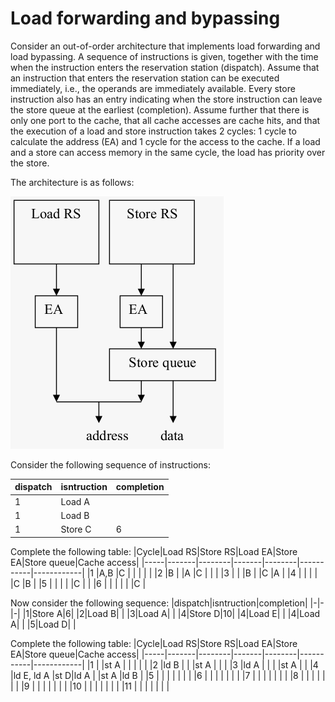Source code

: # Load forwarding and bypassing

Consider an out-of-order architecture that implements load forwarding and load bypassing. A
sequence of instructions is given, together with the time when the instruction enters the
reservation station (dispatch). Assume that an instruction that enters the reservation station can be
executed immediately, i.e., the operands are immediately available. Every store instruction also
has an entry indicating when the store instruction can leave the store queue at the earliest
(completion). Assume further that there is only one port to the cache, that all cache accesses are
cache hits, and that the execution of a load and store instruction takes 2 cycles: 1 cycle to
calculate the address (EA) and 1 cycle for the access to the cache. If a load and a store can access
memory in the same cycle, the load has priority over the store.

The architecture is as follows:

![load_forwarding_and_bypassing_architecture.png](load_forwarding_and_bypassing_architecture.png)

Consider the following sequence of instructions:

|dispatch|isntruction|completion|
|-|-|-|
|1|Load A| |
|1|Load B| |
|1|Store C|6|

Complete the following table:
|Cycle|Load RS|Store RS|Load EA|Store EA|Store queue|Cache access|
|-----|-------|--------|-------|--------|-----------|------------|
|1    |A,B    |C       |       |        |           |            |
|2    |B      |        |A      |C       |           |            |
|3    |       |        |B      |        |C          |A           |
|4    |       |        |       |        |C          |B           |
|5    |       |        |       |        |C          |            |
|6    |       |        |       |        |           |C           |

Now consider the following sequence:
|dispatch|isntruction|completion|
|-|-|-|
|1|Store A|6|
|2|Load B| |
|3|Load A| |
|4|Store D|10|
|4|Load E| |
|4|Load A| |
|5|Load D| |

Complete the following table:
|Cycle|Load RS|Store RS|Load EA|Store EA|Store queue|Cache access|
|-----|-------|--------|-------|--------|-----------|------------|
|1    |       |st A    |       |        |           |            |
|2    |ld B   |        |       |st A    |           |            |
|3    |ld A   |        |       |        |st A       |            |
|4    |ld E, ld A |st D|ld A   |        |st A       |ld B        |
|5    |       |        |       |        |           |            |
|6    |       |        |       |        |           |            |
|7    |       |        |       |        |           |            |
|8    |       |        |       |        |           |            |
|9    |       |        |       |        |           |            |
|10   |       |        |       |        |           |            |
|11   |       |        |       |        |           |            |
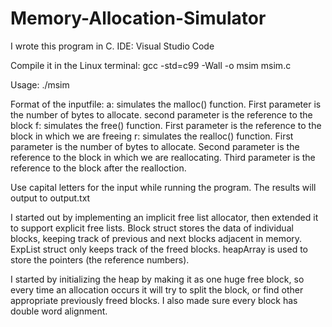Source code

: # Memory-Allocation-Simulator

I wrote this program in C.
IDE: Visual Studio Code

Compile it in the Linux terminal:
gcc -std=c99 -Wall -o msim msim.c

Usage: ./msim <inputfile>

Format of the inputfile:
  a: simulates the malloc() function. First parameter is the number of bytes to allocate. second parameter is the reference to the block
  f: simulates the free() function. First parameter is the reference to the block in which we are freeing
  r: simulates the realloc() function. First parameter is the number of bytes to allocate. Second parameter is the reference to the block in which we are reallocating. Third parameter is the reference to the block after the realloction. 
  
Use capital letters for the input while running the program.
The results will output to output.txt

I started out by implementing an implicit free list allocator, then extended it to support explicit free lists.
Block struct stores the data of individual blocks, keeping track of previous and next blocks adjacent in memory.
ExpList struct only keeps track of the freed blocks.
heapArray is used to store the pointers (the reference numbers). 

I started by initializing the heap by 
making it as one huge free block, so every time an allocation occurs it will try to split the block, or find other appropriate
previously freed blocks. I also made sure every block has double word alignment.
━━━━━━━━━━
▶ [GOAL OF THE EXERCISE]
Word for word, restate each line above, minus its pictures.

▶ [REPLY TO THE TASK]
Source code

: # Load forwarding and bypassing

Consider an out-of-order architecture that implements load forwarding and load bypassing. A
sequence of instructions is given, together with the time when the instruction enters the
reservation station (dispatch). Assume that an instruction that enters the reservation station can be
executed immediately, i.e., the operands are immediately available. Every store instruction also
has an entry indicating when the store instruction can leave the store queue at the earliest
(completion). Assume further that there is only one port to the cache, that all cache accesses are
cache hits, and that the execution of a load and store instruction takes 2 cycles: 1 cycle to
calculate the address (EA) and 1 cycle for the access to the cache. If a load and a store can access
memory in the same cycle, the load has priority over the store.

The architecture is as follows:

![load_forwarding_and_bypassing_architecture.png](load_forwarding_and_bypassing_architecture.png)

Consider the following sequence of instructions:

|dispatch|isntruction|completion|
|-|-|-|
|1|Load A| |
|1|Load B| |
|1|Store C|6|

Complete the following table:
|Cycle|Load RS|Store RS|Load EA|Store EA|Store queue|Cache access|
|-----|-------|--------|-------|--------|-----------|------------|
|1    |A,B    |C       |       |        |           |            |
|2    |B      |        |A      |C       |           |            |
|3    |       |        |B      |        |C          |A           |
|4    |       |        |       |        |C          |B           |
|5    |       |        |       |        |C          |            |
|6    |       |        |       |        |           |C           |

Now consider the following sequence:
|dispatch|isntruction|completion|
|-|-|-|
|1|Store A|6|
|2|Load B| |
|3|Load A| |
|4|Store D|10|
|4|Load E| |
|4|Load A| |
|5|Load D| |

Complete the following table:
|Cycle|Load RS|Store RS|Load EA|Store EA|Store queue|Cache access|
|-----|-------|--------|-------|--------|-----------|------------|
|1    |       |st A    |       |        |           |            |
|2    |ld B   |        |       |st A    |           |            |
|3    |ld A   |        |       |        |st A       |            |
|4    |ld E, ld A |st D|ld A   |        |st A       |ld B        |
|5    |       |        |       |        |           |            |
|6    |       |        |       |        |           |            |
|7    |       |        |       |        |           |            |
|8    |       |        |       |        |           |            |
|9    |       |        |       |        |           |            |
|10   |       |        |       |        |           |            |
|11   |       |        |       |        |           |            |
Source code

: # Memory-Allocation-Simulator

I wrote this program in C.
IDE: Visual Studio Code

Compile it in the Linux terminal:
gcc -std=c99 -Wall -o msim msim.c

Usage: ./msim <inputfile>

Format of the inputfile:
  a: simulates the malloc() function. First parameter is the number of bytes to allocate. second parameter is the reference to the block
  f: simulates the free() function. First parameter is the reference to the block in which we are freeing
  r: simulates the realloc() function. First parameter is the number of bytes to allocate. Second parameter is the reference to the block in which we are reallocating. Third parameter is the reference to the block after the realloction. 
  
Use capital letters for the input while running the program.
The results will output to output.txt

I started out by implementing an implicit free list allocator, then extended it to support explicit free lists.
Block struct stores the data of individual blocks, keeping track of previous and next blocks adjacent in memory.
ExpList struct only keeps track of the freed blocks.
heapArray is used to store the pointers (the reference numbers). 

I started by initializing the heap by 
making it as one huge free block, so every time an allocation occurs it will try to split the block, or find other appropriate
previously freed blocks. I also made sure every block has double word alignment.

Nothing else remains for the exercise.